Personal page of Lise Jolicoeur, 3rd year PhD Student at CEA

Hi! My name is Lise Jolicoeur and I am currently a 3rd year PhD Student at CEA, INRIA Bordeaux and University of Bordeaux. After studying computer science at IUT d’Orsay for a 2-year degree, I got an engineering degree from Université de Technologie de Compiègne. This page presents my PhD project:

Towards secure cluster architectures for HPC workflows

Background

Since the design of the first clusters dedicated to high performance computing more than 25 years ago, the field of high performance scientific computing has undergone massive evolution. The processing power of these clusters has been multiplied by several million by mobilizing a growing number of processing units with hierarchical and heterogeneous architectures. The use of high-performance computing has spread to most scientific fields, leading to the use of these machines for more and more diverse applications. They are integrated within workflows that can include pre- and post-processing steps or even the publication of results within community databases.

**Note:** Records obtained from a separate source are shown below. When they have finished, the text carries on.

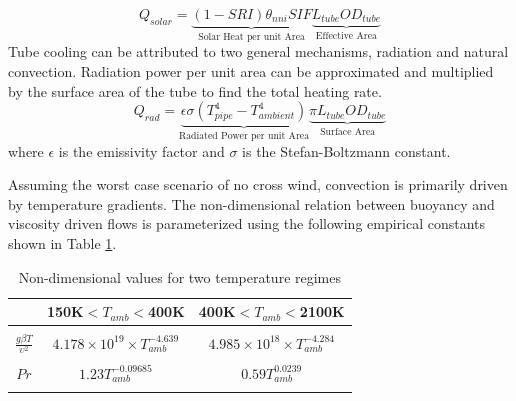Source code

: \documentclass[heading.tex]{subfiles}
\begin{document}

\begin{equation}
Q_{solar} = \underbrace{ (1-SRI)  {\theta}_{nni}  SIF}_\text{Solar Heat per unit Area} \underbrace{L_{tube}  OD_{tube}}_\text{Effective Area}
\end{equation}
Tube cooling can be attributed to two general mechanisms, radiation and natural convection. Radiation power per unit area can be
approximated and multiplied by the surface area of the tube to find the total heating rate.
\begin{equation}
Q_{rad} = \underbrace{\epsilon \sigma (T_{pipe}^4 - T_{ambient}^4)}_\text{Radiated Power per unit Area}\underbrace{\pi L_{tube} OD_{tube}}_\text{Surface Area}
\end{equation}
where  $\epsilon$ is the emissivity factor and  $\sigma$ is the Stefan-Boltzmann constant.

Assuming the worst case scenario of no cross wind, convection is primarily driven by temperature gradients. The non-dimensional relation
between buoyancy and viscosity driven flows is parameterized using the following empirical constants shown in Table \ref{tab:NonDim}. \cite{Berton} \cite{Incropera}


\begin{table}
    \centering
    \caption{Non-dimensional values for two temperature regimes}
    \label{tab:NonDim}
    \begin{tabular}{ c  |  c |  c} 
        \hline
        & 150K$<T_{amb}<$400K & 400K$< T_{amb}<$2100K \\ \hline 
        &&\\
       $\frac{g \beta T} {\upsilon^2} $ & $4.178\times10^{19} \times T_{amb}^{-4.639}$ & $4.985\times10^{18} \times T_{amb}^{-4.284}$\\
       &&\\ 
        $Pr $ & $1.23 T_{amb}^{-0.09685}$ & $0.59 T_{amb}^{0.0239}$ \\
        &&\\  \hline
    \end{tabular}
\end{table}
\end{document}

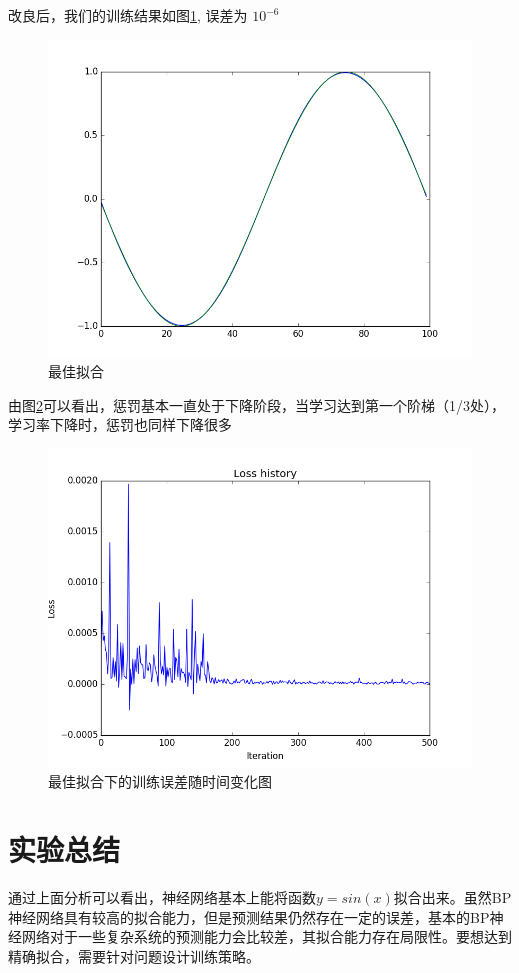 \documentclass{article}
\begin{document}
\begin{CJK}{UTF8}{gkai}
改良后，我们的训练结果如图\ref{fig:fig2}, 误差为 $10^{-6}$
\begin{figure}
	\centering
	\includegraphics[width=\linewidth]{../fig2}
	\caption{最佳拟合}
	\label{fig:fig2}
\end{figure}

由图\ref{fig:loss}可以看出，惩罚基本一直处于下降阶段，当学习达到第一个阶梯（1/3处），学习率下降时，惩罚也同样下降很多
\begin{figure}[h]
	\centering
	\includegraphics[width=\linewidth]{../loss}
	\caption{最佳拟合下的训练误差随时间变化图}
	\label{fig:loss}
\end{figure}

\section{实验总结}
通过上面分析可以看出，神经网络基本上能将函数$y=sin(x)$拟合出来。虽然BP神经网络具有较高的拟合能力，但是预测结果仍然存在一定的误差，基本的BP神经网络对于一些复杂系统的预测能力会比较差，其拟合能力存在局限性。要想达到精确拟合，需要针对问题设计训练策略。
{\small
	
	
}
\end{CJK}
\end{document}
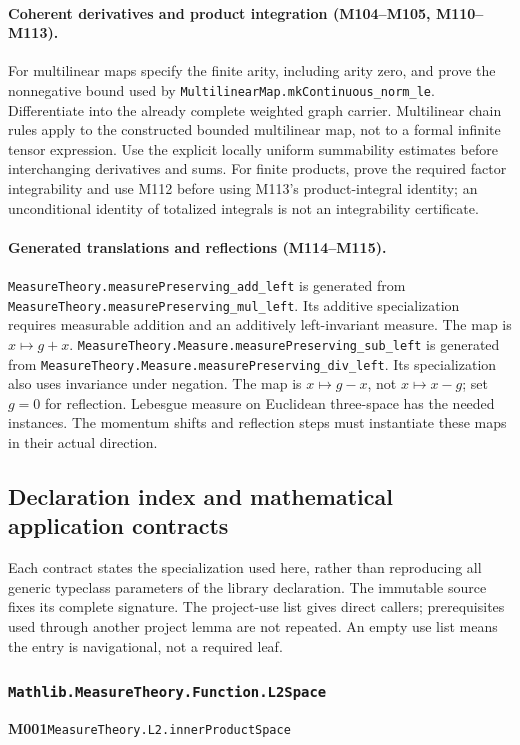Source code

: \documentclass[11pt,a4paper]{article}
\theoremstyle{definition}
\theoremstyle{remark}
\begin{document}
\paragraph{Coherent derivatives and product integration
(M104--M105, M110--M113).}
For multilinear maps specify the finite arity, including arity zero,
and prove the nonnegative bound used by
\nolinkurl{MultilinearMap.mkContinuous_norm_le}. Differentiate into
the already complete weighted graph carrier. Multilinear chain rules
apply to the constructed bounded multilinear map, not to a formal
infinite tensor expression. Use the explicit locally uniform
summability estimates before interchanging derivatives and sums.
For finite products, prove the required factor integrability and
use M112 before using M113's product-integral identity; an
unconditional identity of totalized integrals is not an
integrability certificate.

\paragraph{Generated translations and reflections (M114--M115).}
\nolinkurl{MeasureTheory.measurePreserving_add_left} is generated from
\nolinkurl{MeasureTheory.measurePreserving_mul_left}. Its additive
specialization requires measurable addition and an additively
left-invariant measure. The map is $x\mapsto g+x$.
\nolinkurl{MeasureTheory.Measure.measurePreserving_sub_left} is
generated from
\nolinkurl{MeasureTheory.Measure.measurePreserving_div_left}.
Its specialization also uses invariance under negation. The map is
$x\mapsto g-x$, not $x\mapsto x-g$; set $g=0$ for reflection.
Lebesgue measure on Euclidean three-space has the needed instances.
The momentum shifts and reflection steps must instantiate these
maps in their actual direction.

\subsection{Declaration index and mathematical application contracts}
Each contract states the specialization used here, rather than reproducing
all generic typeclass parameters of the library declaration. The immutable
source fixes its complete signature. The project-use list gives direct
callers; prerequisites used through another project lemma are not repeated.
An empty use list means the entry is navigational, not a required leaf.

\subsubsection*{\nolinkurl{Mathlib.MeasureTheory.Function.L2Space}}
\noindent\textbf{M001}\label{base:M001}\quad\nolinkurl{MeasureTheory.L2.innerProductSpace}
\end{document}
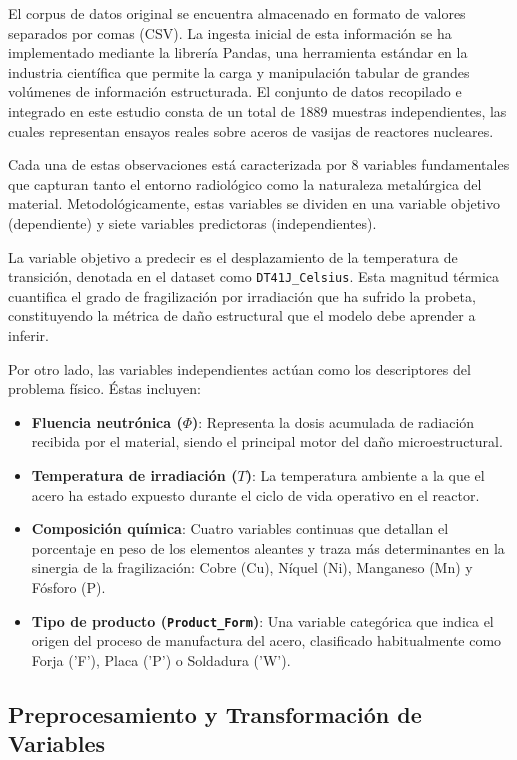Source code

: \documentclass[a4paper, 12pt, twocolumn]{book}
\begin{document}
El corpus de datos original se encuentra almacenado en formato de valores separados por comas (CSV). La ingesta inicial de esta información se ha implementado mediante la librería Pandas, una herramienta estándar en la industria científica que permite la carga y manipulación tabular de grandes volúmenes de información estructurada. El conjunto de datos recopilado e integrado en este estudio consta de un total de 1889 muestras independientes, las cuales representan ensayos reales sobre aceros de vasijas de reactores nucleares. 

Cada una de estas observaciones está caracterizada por 8 variables fundamentales que capturan tanto el entorno radiológico como la naturaleza metalúrgica del material. Metodológicamente, estas variables se dividen en una variable objetivo (dependiente) y siete variables predictoras (independientes). 

La variable objetivo a predecir es el desplazamiento de la temperatura de transición, denotada en el dataset como \texttt{DT41J\_Celsius}. Esta magnitud térmica cuantifica el grado de fragilización por irradiación que ha sufrido la probeta, constituyendo la métrica de daño estructural que el modelo debe aprender a inferir.

Por otro lado, las variables independientes actúan como los descriptores del problema físico. Éstas incluyen:
\begin{itemize}
    \item \textbf{Fluencia neutrónica ($\Phi$)}: Representa la dosis acumulada de radiación recibida por el material, siendo el principal motor del daño microestructural.
    \item \textbf{Temperatura de irradiación ($T$)}: La temperatura ambiente a la que el acero ha estado expuesto durante el ciclo de vida operativo en el reactor.
    \item \textbf{Composición química}: Cuatro variables continuas que detallan el porcentaje en peso de los elementos aleantes y traza más determinantes en la sinergia de la fragilización: Cobre (Cu), Níquel (Ni), Manganeso (Mn) y Fósforo (P).
    \item \textbf{Tipo de producto (\texttt{Product\_Form})}: Una variable categórica que indica el origen del proceso de manufactura del acero, clasificado habitualmente como Forja ('F'), Placa ('P') o Soldadura ('W').
\end{itemize}

\subsection{Preprocesamiento y Transformación de Variables}
\end{document}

To meet these needs, computing centers must evolve the service that is offered using these clusters. The model generally used - a multi-user UNIX environment replicated uniformly on a set of compute nodes that users can allocate using a job manager is indeed reaching its limits. On the one hand, it is very difficult to maintain a uniform software environment to meet the needs of all users. On the other hand, job managers used in HPC are not fully adapted to dynamic workflows or workflows based on persistent services. Finally, these shared software environments offer a large attack surface, which makes it necessary to restrict the way they are used to protect against malicious users as much as possible.

At the same time, cloud computing providers have designed architectures that are intended from the outset to allow great flexibility in the execution of any type of calculation while guaranteeing strong isolation between their customers. However, using these cloud infrastructures for HPC often means deploying an architecture similar to that of a traditional cluster within the resources allocated by the provider. This requires duplicating management efforts for each group of users and does not allow pooling resources and skills as efficiently.

Thesis objectives

The main objective of this thesis is to show how we can bring cloud capabilities on HPC clusters by studying and implementing different approaches. To bring flexibility in HPC clusters and allow the execution of services and complex workflows, we develop a container network to create isolated user environments on top of HPC resources. This container network is implemented in PCOCC, a containerization software developped at CEA that integrates with Slurm to launched containerized jobs. We conduct multiple experiments to determine the impact of the container network on performance, as networking is a crucial component to optimize the execution of HPC workloads. Additionally, we virtualize and benchmark RDMA communications in order to provide full isolation between workloads of different users for all communications. We also study two approaches for bringing flexibility to HPC clusters. In collaboration with the Lawrence Livermore National Laboratory that hosted me for a summer internship in 2024, we studied and benchmarked the execution of HPC applications in a rootless Kubernetes implementation called Usernetes. This approach enables users to launch Kubernetes as a resource on HPC clusters to easily launch services alongside HPC applications on the same resources. In particular, we focused on integrating RDMA and GPUs to reach near native performance for workloads running in Usernetes. Finally, we studied the integration of another project called HPK on our cluster. HPK allows us to deploy a minimal Kubernetes cluster on HPC resources and launch Kubernetes workloads through Slurm. This approach enables a unified handling of resources on HPC clusters while giving users a Kubernetes interface to submit and manage workloads in a cloud native way. We focus on integrating PCOCC into this solution to have tight integration between workloads launched directly through Slurm and workloads launched with Kubernetes. Besides the technical contributions, we also propose a detailed state of the art of HPC and Cloud convergence to show how the ecosystem is evolving in both HPC and Cloud to support increasingly converged workflows that require both HPC and cloud capabilities.